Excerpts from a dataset
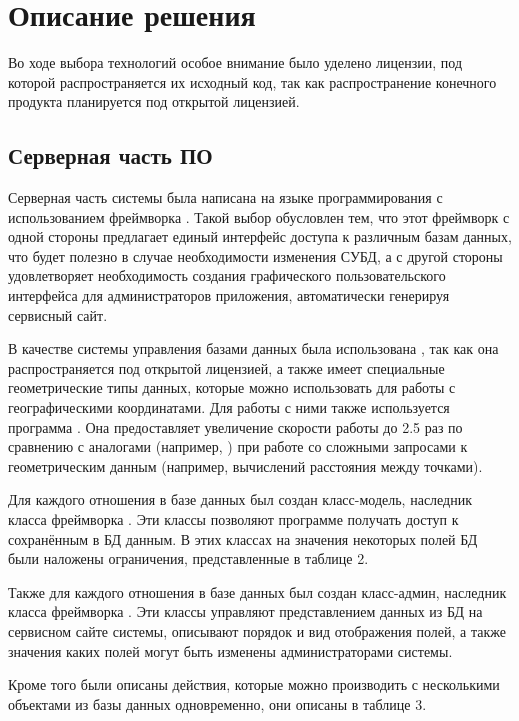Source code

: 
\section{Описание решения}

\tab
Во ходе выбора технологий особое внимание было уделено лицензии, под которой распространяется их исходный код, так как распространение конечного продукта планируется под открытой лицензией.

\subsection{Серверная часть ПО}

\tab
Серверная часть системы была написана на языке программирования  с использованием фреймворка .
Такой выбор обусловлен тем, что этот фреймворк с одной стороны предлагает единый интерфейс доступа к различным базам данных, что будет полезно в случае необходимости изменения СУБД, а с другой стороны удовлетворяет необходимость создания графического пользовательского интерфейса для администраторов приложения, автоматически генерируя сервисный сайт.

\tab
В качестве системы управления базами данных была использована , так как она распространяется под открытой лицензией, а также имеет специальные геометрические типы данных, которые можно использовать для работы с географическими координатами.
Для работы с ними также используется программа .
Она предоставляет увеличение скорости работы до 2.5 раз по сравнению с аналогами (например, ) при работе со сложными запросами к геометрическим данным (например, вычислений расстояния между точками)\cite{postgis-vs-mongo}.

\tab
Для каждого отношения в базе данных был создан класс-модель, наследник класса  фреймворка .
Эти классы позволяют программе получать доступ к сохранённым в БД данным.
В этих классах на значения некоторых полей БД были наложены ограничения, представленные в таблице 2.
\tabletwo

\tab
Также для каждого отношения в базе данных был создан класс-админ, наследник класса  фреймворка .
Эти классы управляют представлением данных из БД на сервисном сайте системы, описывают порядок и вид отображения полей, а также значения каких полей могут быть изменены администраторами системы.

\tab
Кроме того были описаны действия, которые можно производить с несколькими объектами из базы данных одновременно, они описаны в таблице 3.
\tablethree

--

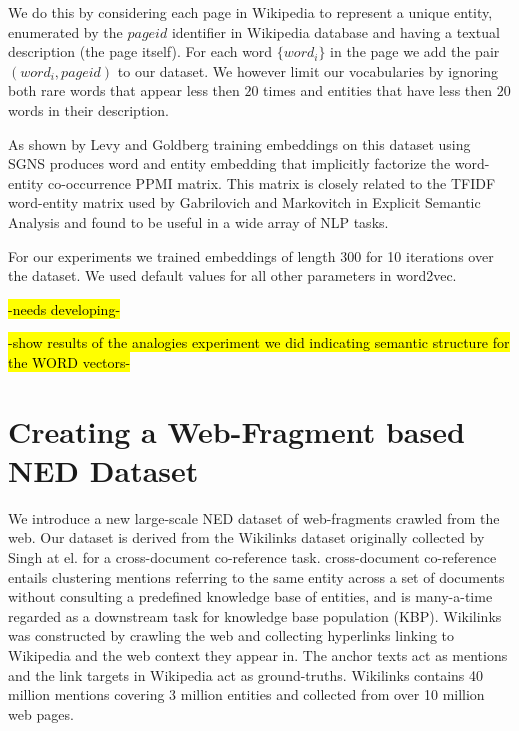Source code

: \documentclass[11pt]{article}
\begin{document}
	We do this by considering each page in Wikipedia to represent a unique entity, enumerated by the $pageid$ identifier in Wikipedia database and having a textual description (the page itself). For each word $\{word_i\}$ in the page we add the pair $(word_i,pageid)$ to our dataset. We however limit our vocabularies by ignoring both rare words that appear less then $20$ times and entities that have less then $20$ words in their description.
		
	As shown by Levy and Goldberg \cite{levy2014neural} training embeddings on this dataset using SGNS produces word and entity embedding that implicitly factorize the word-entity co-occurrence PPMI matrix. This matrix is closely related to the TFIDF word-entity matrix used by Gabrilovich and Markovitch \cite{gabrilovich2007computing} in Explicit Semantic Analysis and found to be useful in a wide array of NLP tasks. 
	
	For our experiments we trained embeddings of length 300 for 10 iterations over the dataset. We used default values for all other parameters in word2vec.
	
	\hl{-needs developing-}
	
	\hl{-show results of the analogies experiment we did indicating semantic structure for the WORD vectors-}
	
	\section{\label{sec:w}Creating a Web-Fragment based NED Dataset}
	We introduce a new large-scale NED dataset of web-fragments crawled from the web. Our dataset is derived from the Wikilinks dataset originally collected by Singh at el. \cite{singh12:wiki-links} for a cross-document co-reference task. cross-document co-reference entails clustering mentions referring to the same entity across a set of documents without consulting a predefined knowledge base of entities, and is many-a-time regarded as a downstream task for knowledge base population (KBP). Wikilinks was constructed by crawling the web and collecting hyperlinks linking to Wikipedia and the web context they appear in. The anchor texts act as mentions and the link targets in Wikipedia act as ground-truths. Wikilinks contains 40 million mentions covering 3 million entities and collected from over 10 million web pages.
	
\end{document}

Required action>
List each line of the entries that holds the string "полей".

Response below>
В этих классах на значения некоторых полей БД были наложены ограничения, представленные в таблице 2.
Эти классы управляют представлением данных из БД на сервисном сайте системы, описывают порядок и вид отображения полей, а также значения каких полей могут быть изменены администраторами системы.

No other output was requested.